→ Work item
Output the records exactly, and drop each picture.

→ Exercise inputs

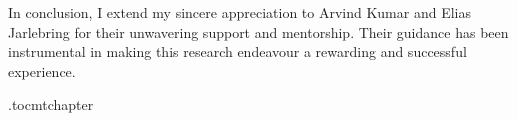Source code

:In conclusion, I extend my sincere appreciation to Arvind Kumar and Elias Jarlebring for their unwavering support and mentorship. Their guidance has been instrumental in making this research endeavour a rewarding and successful experience.

\newpage



\newpage

\etocdepthtag.toc{mtchapter}
\thispagestyle{plain}
\tableofcontents

\newpage


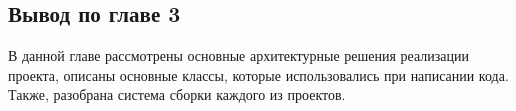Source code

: \documentclass[14pt,a4paper]{scrartcl}
\begin{document}
    
    
    

    \subsection{Вывод по главе 3}\label{subsec:3-conclusion}\indent

    В данной главе рассмотрены основные архитектурные решения реализации проекта, описаны основные классы, которые использовались при написании кода.
    Также, разобрана система сборки каждого из проектов.

    

    

    
    
\end{document}
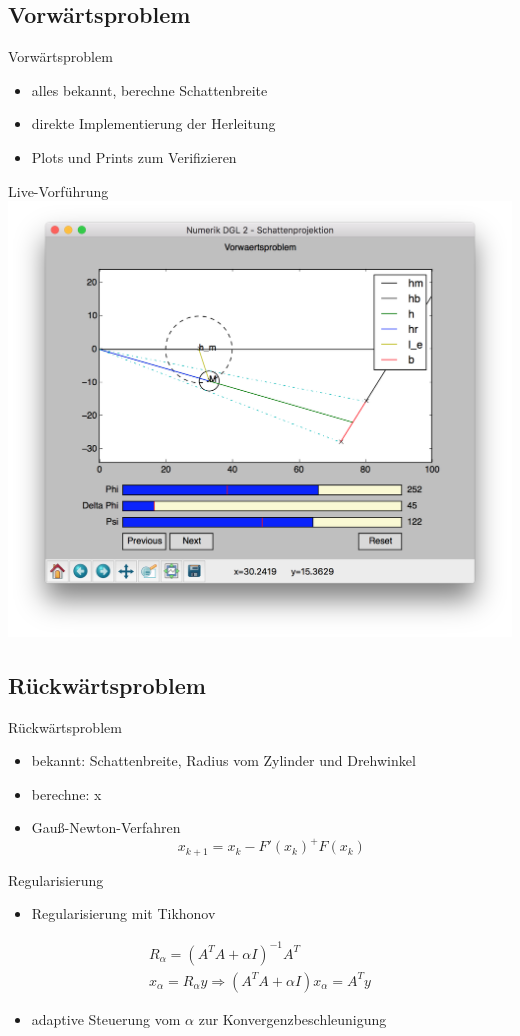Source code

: \documentclass[compress]{beamer}
\begin{document}
\subsection{Vorwärtsproblem}
\begin{frame}{Vorwärtsproblem}
	\begin{itemize}
		\item alles bekannt, berechne Schattenbreite
		\item direkte Implementierung der Herleitung
		\item Plots und Prints zum Verifizieren
	\end{itemize}
	\centering
	\vspace{0.2cm}
	Live-Vorführung\\
	\includegraphics[width=0.6\linewidth]{images/vorfuehrung.png}
\end{frame}

\subsection{Rückwärtsproblem}
\begin{frame}{Rückwärtsproblem}
	\begin{itemize}
		\item bekannt: Schattenbreite, Radius vom Zylinder und Drehwinkel
		\item berechne: x
		\vspace{0.4cm}
		\item Gauß-Newton-Verfahren
		$$x_{k+1} = x_k − F′(x_k)^+F(x_k)$$
	\end{itemize}
\end{frame}

\begin{frame}{Regularisierung}
	\begin{itemize}
		\item Regularisierung mit Tikhonov
	\end{itemize}
	\begin{align}
		R_\alpha =(A^TA+\alpha I)^{-1}A^T\\
		x_\alpha = R_\alpha y \Rightarrow (A^TA+\alpha I)x_\alpha =A^Ty
	\end{align}
	\begin{itemize}
		\item adaptive Steuerung vom $\alpha$ zur Konvergenzbeschleunigung
	\end{itemize}
\end{frame}
\end{document}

→ Worked solution
Source code

:In conclusion, I extend my sincere appreciation to Arvind Kumar and Elias Jarlebring for their unwavering support and mentorship. Their guidance has been instrumental in making this research endeavour a rewarding and successful experience.

\newpage



\newpage

\etocdepthtag.toc{mtchapter}
\thispagestyle{plain}
\tableofcontents

\newpage


Source code

: \documentclass[14pt,a4paper]{scrartcl}
\begin{document}
    
    
    

    \subsection{Вывод по главе 3}\label{subsec:3-conclusion}\indent

    В данной главе рассмотрены основные архитектурные решения реализации проекта, описаны основные классы, которые использовались при написании кода.
    Также, разобрана система сборки каждого из проектов.

    

    

    
    
\end{document}
Source code

: \documentclass[compress]{beamer}
\begin{document}
\subsection{Vorwärtsproblem}
\begin{frame}{Vorwärtsproblem}
	\begin{itemize}
		\item alles bekannt, berechne Schattenbreite
		\item direkte Implementierung der Herleitung
		\item Plots und Prints zum Verifizieren
	\end{itemize}
	\centering
	\vspace{0.2cm}
	Live-Vorführung\\
	\includegraphics[width=0.6\linewidth]{images/vorfuehrung.png}
\end{frame}

\subsection{Rückwärtsproblem}
\begin{frame}{Rückwärtsproblem}
	\begin{itemize}
		\item bekannt: Schattenbreite, Radius vom Zylinder und Drehwinkel
		\item berechne: x
		\vspace{0.4cm}
		\item Gauß-Newton-Verfahren
		$$x_{k+1} = x_k − F′(x_k)^+F(x_k)$$
	\end{itemize}
\end{frame}

\begin{frame}{Regularisierung}
	\begin{itemize}
		\item Regularisierung mit Tikhonov
	\end{itemize}
	\begin{align}
		R_\alpha =(A^TA+\alpha I)^{-1}A^T\\
		x_\alpha = R_\alpha y \Rightarrow (A^TA+\alpha I)x_\alpha =A^Ty
	\end{align}
	\begin{itemize}
		\item adaptive Steuerung vom $\alpha$ zur Konvergenzbeschleunigung
	\end{itemize}
\end{frame}
\end{document}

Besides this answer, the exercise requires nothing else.